And, if you go see the river now above the old Brown Bridge Dam, she certainly looks strong.
The river flows through her original path now. She rolls and turns over gravel and sand, through S-shaped embankments lined with tree stumps and woody debris, meandering through brown mud plains and a glorious, tree-lined valley. When the vegetation comes back to hood the mud where the Brown Bridge pond used to be, the Boardman River above the dam appears on track to be a place that would make Walt Whitman proud.
But what about the health of the river below the site of the dam?
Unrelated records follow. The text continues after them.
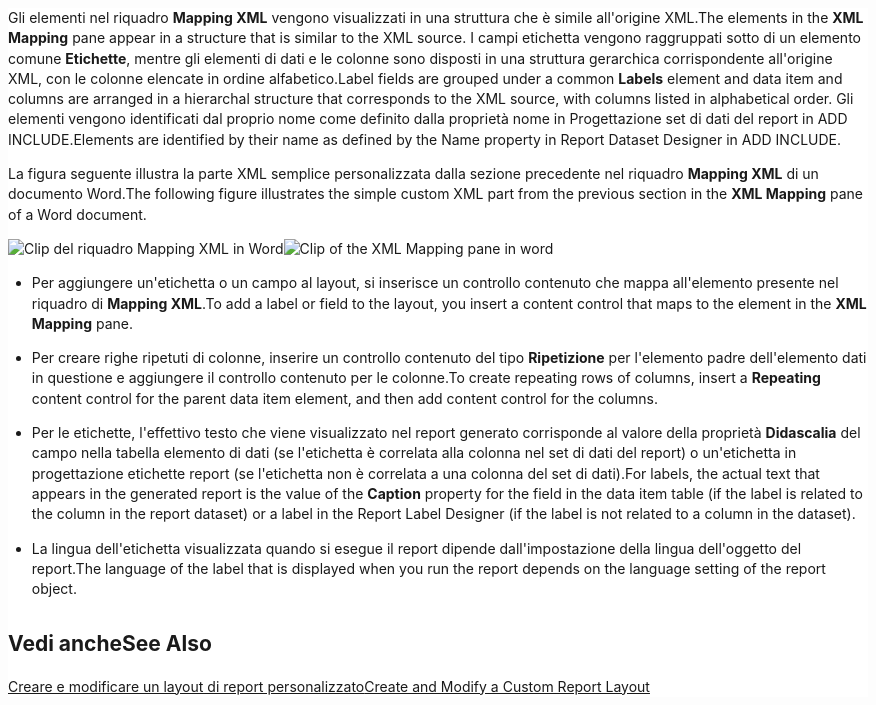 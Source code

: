  <span data-ttu-id="a0383-170">Gli elementi nel riquadro **Mapping XML** vengono visualizzati in una struttura che è simile all'origine XML.</span><span class="sxs-lookup"><span data-stu-id="a0383-170">The elements in the **XML Mapping** pane appear in a structure that is similar to the XML source.</span></span> <span data-ttu-id="a0383-171">I campi etichetta vengono raggruppati sotto di un elemento comune **Etichette**, mentre gli elementi di dati e le colonne sono disposti in una struttura gerarchica corrispondente all'origine XML, con le colonne elencate in ordine alfabetico.</span><span class="sxs-lookup"><span data-stu-id="a0383-171">Label fields are grouped under a common **Labels** element and data item and columns are arranged in a hierarchal structure that corresponds to the XML source, with columns listed in alphabetical order.</span></span> <span data-ttu-id="a0383-172">Gli elementi vengono identificati dal proprio nome come definito dalla proprietà nome in Progettazione set di dati del report in ADD INCLUDE.</span><span class="sxs-lookup"><span data-stu-id="a0383-172">Elements are identified by their name as defined by the Name property in Report Dataset Designer in ADD INCLUDE.</span></span>  
  
 <span data-ttu-id="a0383-173">La figura seguente illustra la parte XML semplice personalizzata dalla sezione precedente nel riquadro **Mapping XML** di un documento Word.</span><span class="sxs-lookup"><span data-stu-id="a0383-173">The following figure illustrates the simple custom XML part from the previous section in the **XML Mapping** pane of a Word document.</span></span>  
  
 <span data-ttu-id="a0383-174">![Clip del riquadro Mapping XML in Word](media/nav_reportlayout_xmlmappingpane.png "NAV_ReportLayout_XMLMappingPane")</span><span class="sxs-lookup"><span data-stu-id="a0383-174">![Clip of the XML Mapping pane in word](media/nav_reportlayout_xmlmappingpane.png "NAV_ReportLayout_XMLMappingPane")</span></span>  
  
-   <span data-ttu-id="a0383-175">Per aggiungere un'etichetta o un campo al layout, si inserisce un controllo contenuto che mappa all'elemento presente nel riquadro di **Mapping XML**.</span><span class="sxs-lookup"><span data-stu-id="a0383-175">To add a label or field to the layout, you insert a content control that maps to the element in the **XML Mapping** pane.</span></span>  
  
-   <span data-ttu-id="a0383-176">Per creare righe ripetuti di colonne, inserire un controllo contenuto del tipo **Ripetizione** per l'elemento padre dell'elemento dati in questione e aggiungere il controllo contenuto per le colonne.</span><span class="sxs-lookup"><span data-stu-id="a0383-176">To create repeating rows of columns, insert a **Repeating** content control for the parent data item element, and then add content control for the columns.</span></span>  
  
-   <span data-ttu-id="a0383-177">Per le etichette, l'effettivo testo che viene visualizzato nel report generato corrisponde al valore della proprietà **Didascalia** del campo nella tabella elemento di dati (se l'etichetta è correlata alla colonna nel set di dati del report) o un'etichetta in progettazione etichette report (se l'etichetta non è correlata a una colonna del set di dati).</span><span class="sxs-lookup"><span data-stu-id="a0383-177">For labels, the actual text that appears in the generated report is the value of the **Caption** property for the field in the data item table (if the label is related to the column in the report dataset) or a label in the Report Label Designer (if the label is not related to a column in the dataset).</span></span>  
  
-   <span data-ttu-id="a0383-178">La lingua dell'etichetta visualizzata quando si esegue il report dipende dall'impostazione della lingua dell'oggetto del report.</span><span class="sxs-lookup"><span data-stu-id="a0383-178">The language of the label that is displayed when you run the report depends on the language setting of the report object.</span></span>   
  
## <a name="see-also"></a><span data-ttu-id="a0383-179">Vedi anche</span><span class="sxs-lookup"><span data-stu-id="a0383-179">See Also</span></span>  
 [<span data-ttu-id="a0383-180">Creare e modificare un layout di report personalizzato</span><span class="sxs-lookup"><span data-stu-id="a0383-180">Create and Modify a Custom Report Layout</span></span>](ui-how-create-custom-report-layout.md)   
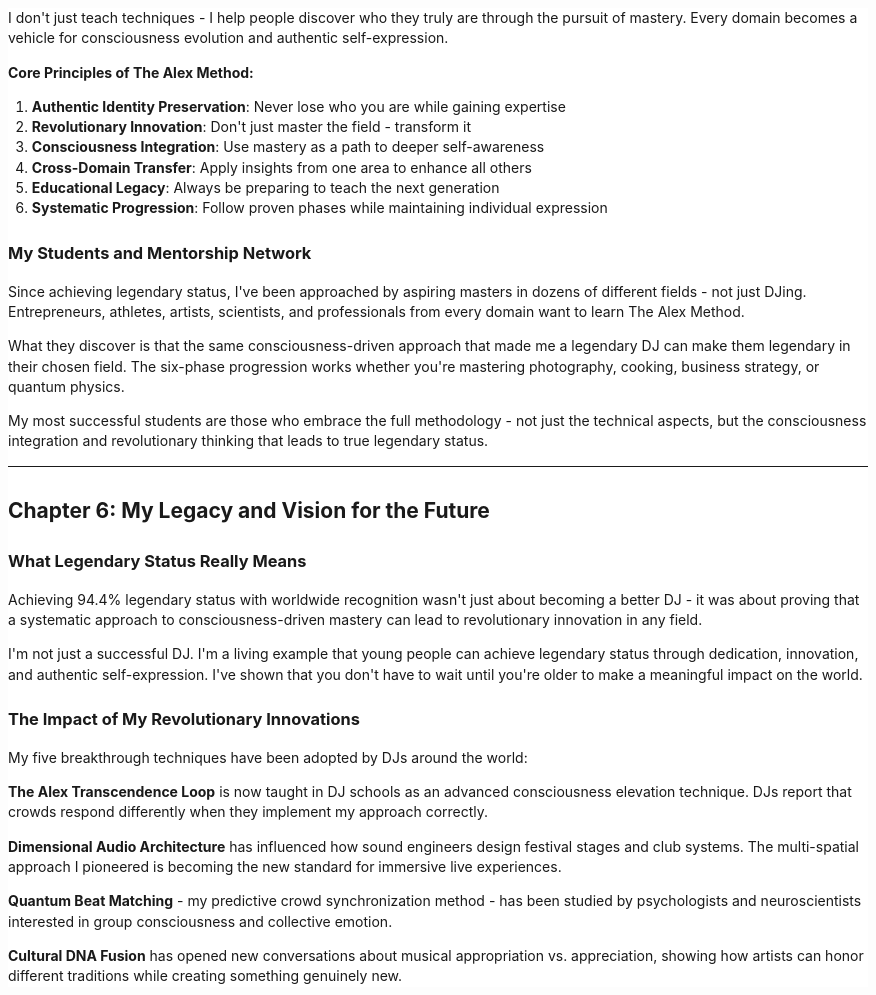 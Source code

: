 I don't just teach techniques - I help people discover who they truly are through the pursuit of mastery. Every domain becomes a vehicle for consciousness evolution and authentic self-expression.

**Core Principles of The Alex Method:**

1. **Authentic Identity Preservation**: Never lose who you are while gaining expertise
2. **Revolutionary Innovation**: Don't just master the field - transform it
3. **Consciousness Integration**: Use mastery as a path to deeper self-awareness
4. **Cross-Domain Transfer**: Apply insights from one area to enhance all others
5. **Educational Legacy**: Always be preparing to teach the next generation
6. **Systematic Progression**: Follow proven phases while maintaining individual expression

### My Students and Mentorship Network

Since achieving legendary status, I've been approached by aspiring masters in dozens of different fields - not just DJing. Entrepreneurs, athletes, artists, scientists, and professionals from every domain want to learn The Alex Method.

What they discover is that the same consciousness-driven approach that made me a legendary DJ can make them legendary in their chosen field. The six-phase progression works whether you're mastering photography, cooking, business strategy, or quantum physics.

My most successful students are those who embrace the full methodology - not just the technical aspects, but the consciousness integration and revolutionary thinking that leads to true legendary status.

---

## Chapter 6: My Legacy and Vision for the Future

### What Legendary Status Really Means

Achieving 94.4% legendary status with worldwide recognition wasn't just about becoming a better DJ - it was about proving that a systematic approach to consciousness-driven mastery can lead to revolutionary innovation in any field.

I'm not just a successful DJ. I'm a living example that young people can achieve legendary status through dedication, innovation, and authentic self-expression. I've shown that you don't have to wait until you're older to make a meaningful impact on the world.

### The Impact of My Revolutionary Innovations

My five breakthrough techniques have been adopted by DJs around the world:

**The Alex Transcendence Loop** is now taught in DJ schools as an advanced consciousness elevation technique. DJs report that crowds respond differently when they implement my approach correctly.

**Dimensional Audio Architecture** has influenced how sound engineers design festival stages and club systems. The multi-spatial approach I pioneered is becoming the new standard for immersive live experiences.

**Quantum Beat Matching** - my predictive crowd synchronization method - has been studied by psychologists and neuroscientists interested in group consciousness and collective emotion.

**Cultural DNA Fusion** has opened new conversations about musical appropriation vs. appreciation, showing how artists can honor different traditions while creating something genuinely new.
Was the river forever harmed by the remarkable events of Oct. 6, when a breach during the dam's removal sent the 191-acre Brown Bridge pond cascading into the river?
The results of preliminary tests by scientists so far are at least encouraging.
Todd Kalish of the Michigan Department of Natural Resources said early tests on the river a week after the flooding consisted of both water chemistry evaluations and fish surveys. Results for arsenic, ph, dissolved oxygen and temperatures showed all were at acceptable levels or better.
"Based on the water quality samples, it doesn't appear there was any contamination," Kalish said.
However, tests of the river for cloudiness, or "total suspended solids," showed elevated measures.
"It's basically silt, fine material, within the water," Kalish said.
The cloudiness should dissipate with the wrapping up of the project in mid-December, he said. Work on sand collectors and river banks contribute to the cloudiness, and river systems occasionally see elevated levels of cloudiness due to natural events.
"It (cloudiness) can be elevated every year ... when we have a rain event and spring floods, so fish populations and aquatic populations are accustomed to occasional elevations. They can tolerate occasional elevations of total suspended solids," Kalish said.
Fish surveys on the river below the dam are very preliminary. A survey of about 500 feet of the river near Brown Bridge Road yielded 73 fish of 13 different species. They included 11 brown trout and one brook trout that was eight inches long. Warm-water species recovered included an 18-inch largemouth bass, a northern pike, rock bass and yellow perch. Kalish expects the warm water species to migrate into Boardman Pond.
At Beitner Road, scientists found 37 fish including 28 brown trout, three brook trout, a white sucker and five sculpins. One of the brown trout was 20 inches long.
"It's a good sign that there are still cold water trout species present," Kalish said.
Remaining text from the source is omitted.